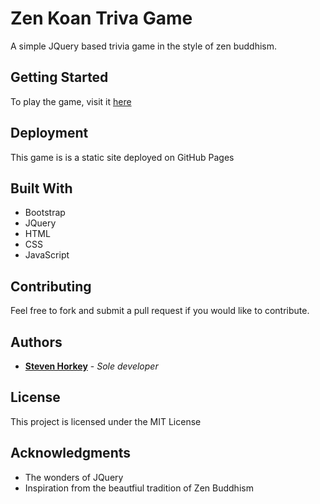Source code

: # Zen Koan Triva Game

A simple JQuery based trivia game in the style of zen buddhism.

## Getting Started

To play the game, visit it [here](https://stevenhorkey.github.io/TriviaGame/)

## Deployment

This game is is a static site deployed on GitHub Pages

## Built With

* Bootstrap
* JQuery
* HTML
* CSS
* JavaScript

## Contributing

Feel free to fork and submit a pull request if you would like to contribute.

## Authors

* **[Steven Horkey](https://stevenhorkey.com)** - *Sole developer*


## License

This project is licensed under the MIT License

## Acknowledgments

* The wonders of JQuery
* Inspiration from the beautfiul tradition of Zen Buddhism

What is expected
The response must contain exactly the lines from the one with "## Acknowledgments" to the end of the entries above, both included, and nothing more.

Task output
## Acknowledgments

* The wonders of JQuery
* Inspiration from the beautfiul tradition of Zen Buddhism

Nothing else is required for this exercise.